[Saved entries]
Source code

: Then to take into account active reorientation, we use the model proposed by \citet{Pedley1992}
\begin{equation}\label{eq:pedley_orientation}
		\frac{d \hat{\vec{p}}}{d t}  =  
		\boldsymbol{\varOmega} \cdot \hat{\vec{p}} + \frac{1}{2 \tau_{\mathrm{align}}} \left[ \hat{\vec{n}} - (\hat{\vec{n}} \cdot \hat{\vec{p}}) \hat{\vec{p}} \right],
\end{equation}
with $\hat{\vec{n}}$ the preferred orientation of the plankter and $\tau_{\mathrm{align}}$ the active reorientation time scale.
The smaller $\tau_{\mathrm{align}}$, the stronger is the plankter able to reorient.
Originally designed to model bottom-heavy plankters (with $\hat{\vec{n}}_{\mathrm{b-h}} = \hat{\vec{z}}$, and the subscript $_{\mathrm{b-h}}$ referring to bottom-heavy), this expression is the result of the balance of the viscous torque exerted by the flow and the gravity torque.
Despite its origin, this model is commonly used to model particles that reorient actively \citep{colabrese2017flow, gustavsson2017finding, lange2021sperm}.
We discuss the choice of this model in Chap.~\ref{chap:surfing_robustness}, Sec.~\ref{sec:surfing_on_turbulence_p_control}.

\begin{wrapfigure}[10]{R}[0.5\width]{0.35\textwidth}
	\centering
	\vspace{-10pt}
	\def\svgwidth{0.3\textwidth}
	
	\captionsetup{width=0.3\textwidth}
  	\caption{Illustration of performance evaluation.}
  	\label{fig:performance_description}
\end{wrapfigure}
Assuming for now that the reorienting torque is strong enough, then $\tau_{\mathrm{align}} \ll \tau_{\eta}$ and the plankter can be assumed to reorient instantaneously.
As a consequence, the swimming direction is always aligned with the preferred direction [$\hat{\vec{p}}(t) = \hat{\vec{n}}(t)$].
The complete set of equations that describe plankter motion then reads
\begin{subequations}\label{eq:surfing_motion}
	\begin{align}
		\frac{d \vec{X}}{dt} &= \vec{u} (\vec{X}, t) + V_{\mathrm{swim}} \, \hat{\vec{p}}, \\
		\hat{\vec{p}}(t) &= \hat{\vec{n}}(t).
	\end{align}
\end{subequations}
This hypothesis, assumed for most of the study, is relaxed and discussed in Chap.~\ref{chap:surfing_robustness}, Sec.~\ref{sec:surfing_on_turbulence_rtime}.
...
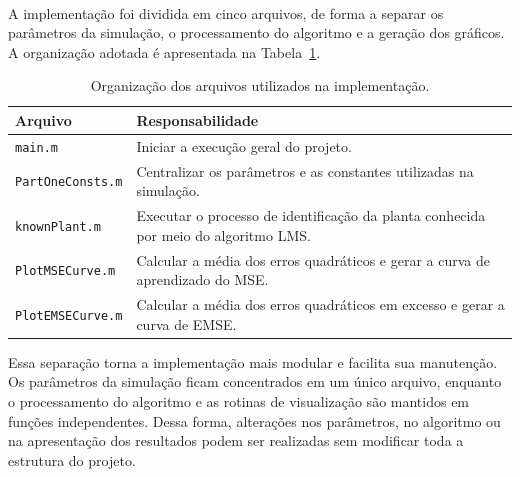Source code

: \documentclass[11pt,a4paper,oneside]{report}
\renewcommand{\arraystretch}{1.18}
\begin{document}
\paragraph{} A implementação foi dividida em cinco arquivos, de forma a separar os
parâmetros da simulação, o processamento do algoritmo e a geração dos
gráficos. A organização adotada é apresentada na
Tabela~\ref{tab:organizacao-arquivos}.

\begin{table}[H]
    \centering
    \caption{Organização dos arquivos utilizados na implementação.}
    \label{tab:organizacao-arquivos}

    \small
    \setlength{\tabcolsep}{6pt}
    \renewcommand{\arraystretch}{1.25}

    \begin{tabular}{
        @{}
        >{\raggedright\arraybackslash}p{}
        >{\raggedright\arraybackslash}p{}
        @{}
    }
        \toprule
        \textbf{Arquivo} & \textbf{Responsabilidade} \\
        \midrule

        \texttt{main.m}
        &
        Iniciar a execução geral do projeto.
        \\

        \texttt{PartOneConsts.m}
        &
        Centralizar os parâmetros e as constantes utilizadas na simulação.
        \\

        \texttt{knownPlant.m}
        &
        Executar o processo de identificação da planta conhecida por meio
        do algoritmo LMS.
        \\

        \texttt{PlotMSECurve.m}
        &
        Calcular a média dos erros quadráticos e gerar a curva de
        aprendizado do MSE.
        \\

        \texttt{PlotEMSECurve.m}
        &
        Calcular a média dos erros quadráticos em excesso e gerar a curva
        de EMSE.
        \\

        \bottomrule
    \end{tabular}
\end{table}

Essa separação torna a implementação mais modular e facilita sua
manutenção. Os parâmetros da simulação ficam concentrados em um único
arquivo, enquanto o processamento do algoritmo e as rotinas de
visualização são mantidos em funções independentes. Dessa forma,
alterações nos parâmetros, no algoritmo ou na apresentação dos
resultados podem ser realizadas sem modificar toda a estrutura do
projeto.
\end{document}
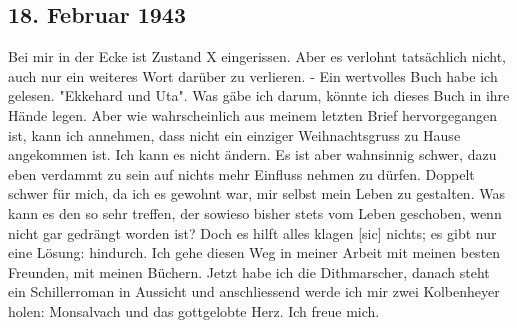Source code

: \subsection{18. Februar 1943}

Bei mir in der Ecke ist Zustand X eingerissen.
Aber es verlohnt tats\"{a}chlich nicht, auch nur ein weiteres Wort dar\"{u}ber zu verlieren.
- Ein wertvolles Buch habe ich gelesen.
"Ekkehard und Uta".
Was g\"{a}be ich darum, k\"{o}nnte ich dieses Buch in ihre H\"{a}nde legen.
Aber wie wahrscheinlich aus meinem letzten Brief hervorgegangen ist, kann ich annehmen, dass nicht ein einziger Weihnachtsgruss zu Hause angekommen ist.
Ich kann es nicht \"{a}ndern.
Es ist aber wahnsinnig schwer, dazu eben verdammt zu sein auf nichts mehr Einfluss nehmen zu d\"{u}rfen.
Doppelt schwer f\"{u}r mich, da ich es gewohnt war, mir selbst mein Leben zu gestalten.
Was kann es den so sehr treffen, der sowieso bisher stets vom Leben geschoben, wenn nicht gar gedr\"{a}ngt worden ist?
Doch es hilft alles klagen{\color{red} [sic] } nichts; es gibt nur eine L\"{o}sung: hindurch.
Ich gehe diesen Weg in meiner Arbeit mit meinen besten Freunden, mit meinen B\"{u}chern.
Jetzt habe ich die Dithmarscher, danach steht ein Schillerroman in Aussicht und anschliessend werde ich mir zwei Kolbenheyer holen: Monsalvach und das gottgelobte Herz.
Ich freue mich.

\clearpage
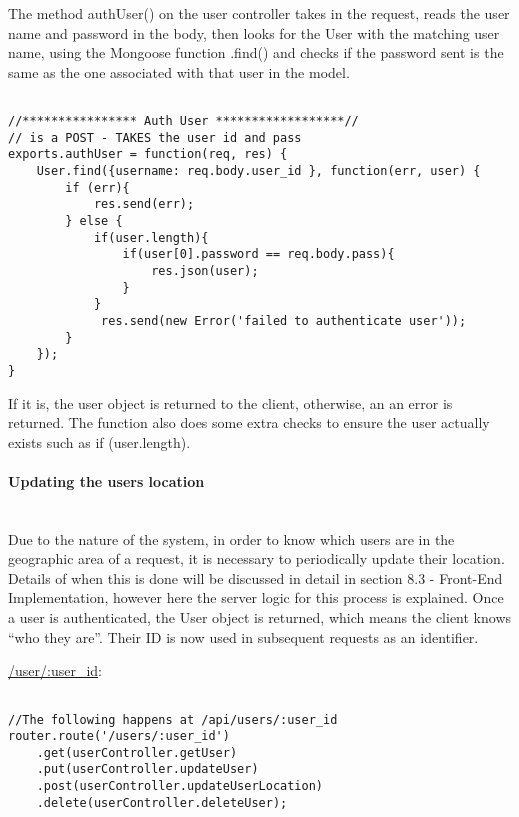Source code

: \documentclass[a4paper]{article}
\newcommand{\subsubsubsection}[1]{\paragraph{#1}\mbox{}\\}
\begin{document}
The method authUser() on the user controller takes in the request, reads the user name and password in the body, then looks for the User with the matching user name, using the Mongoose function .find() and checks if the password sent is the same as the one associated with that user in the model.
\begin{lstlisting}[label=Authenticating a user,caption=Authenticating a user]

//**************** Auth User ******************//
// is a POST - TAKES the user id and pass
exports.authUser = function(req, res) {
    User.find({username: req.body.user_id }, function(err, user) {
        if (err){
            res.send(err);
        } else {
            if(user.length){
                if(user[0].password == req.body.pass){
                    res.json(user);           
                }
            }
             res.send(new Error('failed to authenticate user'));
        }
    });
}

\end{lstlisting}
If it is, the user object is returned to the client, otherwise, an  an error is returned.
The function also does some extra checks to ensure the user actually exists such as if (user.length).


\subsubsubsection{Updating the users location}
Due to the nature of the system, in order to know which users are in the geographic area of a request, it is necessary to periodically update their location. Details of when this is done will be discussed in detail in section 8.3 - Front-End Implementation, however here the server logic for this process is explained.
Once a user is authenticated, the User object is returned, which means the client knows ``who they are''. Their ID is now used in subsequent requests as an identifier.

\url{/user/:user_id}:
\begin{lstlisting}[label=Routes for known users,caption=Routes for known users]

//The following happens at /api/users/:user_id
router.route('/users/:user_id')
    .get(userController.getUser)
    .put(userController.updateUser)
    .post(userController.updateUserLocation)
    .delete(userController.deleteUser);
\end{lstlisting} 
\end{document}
* * *
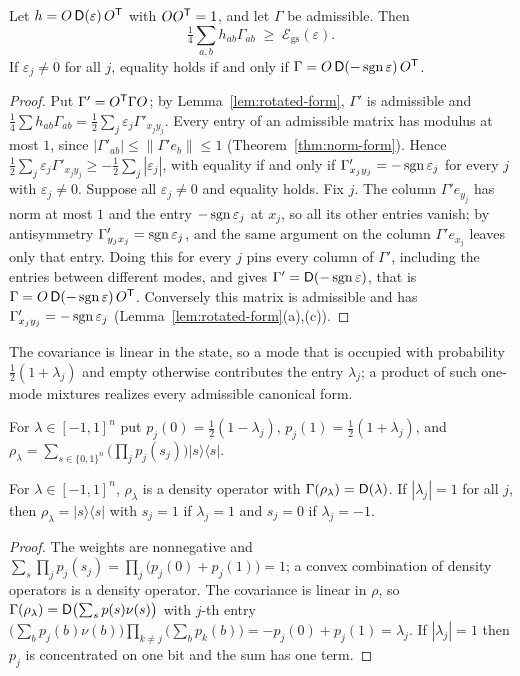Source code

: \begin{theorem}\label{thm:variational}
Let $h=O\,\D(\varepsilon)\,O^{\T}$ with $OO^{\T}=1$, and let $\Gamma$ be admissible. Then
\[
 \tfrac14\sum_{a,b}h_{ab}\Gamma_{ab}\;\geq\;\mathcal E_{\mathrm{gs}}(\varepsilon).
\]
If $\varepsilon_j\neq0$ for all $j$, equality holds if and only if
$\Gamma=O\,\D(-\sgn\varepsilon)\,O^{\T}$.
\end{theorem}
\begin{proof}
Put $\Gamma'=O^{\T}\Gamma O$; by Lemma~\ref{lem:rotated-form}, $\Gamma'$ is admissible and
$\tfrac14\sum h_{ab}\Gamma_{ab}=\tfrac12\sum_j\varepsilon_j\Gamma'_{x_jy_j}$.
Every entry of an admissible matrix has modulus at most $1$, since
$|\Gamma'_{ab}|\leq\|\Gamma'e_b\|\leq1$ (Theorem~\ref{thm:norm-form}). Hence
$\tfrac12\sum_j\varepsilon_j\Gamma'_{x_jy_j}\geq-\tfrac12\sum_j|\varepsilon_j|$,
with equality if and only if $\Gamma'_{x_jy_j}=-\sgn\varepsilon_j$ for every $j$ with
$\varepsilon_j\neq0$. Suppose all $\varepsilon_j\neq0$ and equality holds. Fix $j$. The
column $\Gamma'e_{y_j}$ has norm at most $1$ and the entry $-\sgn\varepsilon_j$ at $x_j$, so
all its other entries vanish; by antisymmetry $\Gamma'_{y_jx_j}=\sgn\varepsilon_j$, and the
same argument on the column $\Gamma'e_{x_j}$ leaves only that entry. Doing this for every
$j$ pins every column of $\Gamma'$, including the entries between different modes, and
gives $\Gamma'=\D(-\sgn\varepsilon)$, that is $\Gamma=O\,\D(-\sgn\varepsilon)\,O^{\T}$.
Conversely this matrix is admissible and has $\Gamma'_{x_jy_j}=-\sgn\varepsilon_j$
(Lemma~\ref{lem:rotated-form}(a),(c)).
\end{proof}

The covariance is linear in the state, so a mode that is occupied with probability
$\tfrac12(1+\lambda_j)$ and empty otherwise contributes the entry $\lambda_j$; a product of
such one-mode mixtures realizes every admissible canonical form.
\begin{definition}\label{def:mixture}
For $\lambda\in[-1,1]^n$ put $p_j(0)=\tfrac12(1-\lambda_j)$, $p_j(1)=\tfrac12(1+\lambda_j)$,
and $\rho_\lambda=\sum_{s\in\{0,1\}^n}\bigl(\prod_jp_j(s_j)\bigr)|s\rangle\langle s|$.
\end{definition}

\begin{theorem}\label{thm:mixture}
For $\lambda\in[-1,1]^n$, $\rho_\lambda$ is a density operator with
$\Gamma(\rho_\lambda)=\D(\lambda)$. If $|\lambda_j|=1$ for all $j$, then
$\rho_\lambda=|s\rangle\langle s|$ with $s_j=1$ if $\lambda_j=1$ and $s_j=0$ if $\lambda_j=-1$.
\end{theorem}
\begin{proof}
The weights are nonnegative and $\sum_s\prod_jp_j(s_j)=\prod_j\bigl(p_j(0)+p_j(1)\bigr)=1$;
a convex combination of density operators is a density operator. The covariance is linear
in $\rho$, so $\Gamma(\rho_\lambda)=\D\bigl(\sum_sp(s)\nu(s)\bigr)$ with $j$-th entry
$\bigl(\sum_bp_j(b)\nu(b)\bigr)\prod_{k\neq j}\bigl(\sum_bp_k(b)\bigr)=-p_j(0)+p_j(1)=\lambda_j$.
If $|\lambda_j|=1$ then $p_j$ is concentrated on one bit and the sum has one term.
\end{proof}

**Prompt**
Only lines containing the string "linear" are needed. Pull each of them out of the records above.

**Your solution**
The covariance is linear in the state, so a mode that is occupied with probability
a convex combination of density operators is a density operator. The covariance is linear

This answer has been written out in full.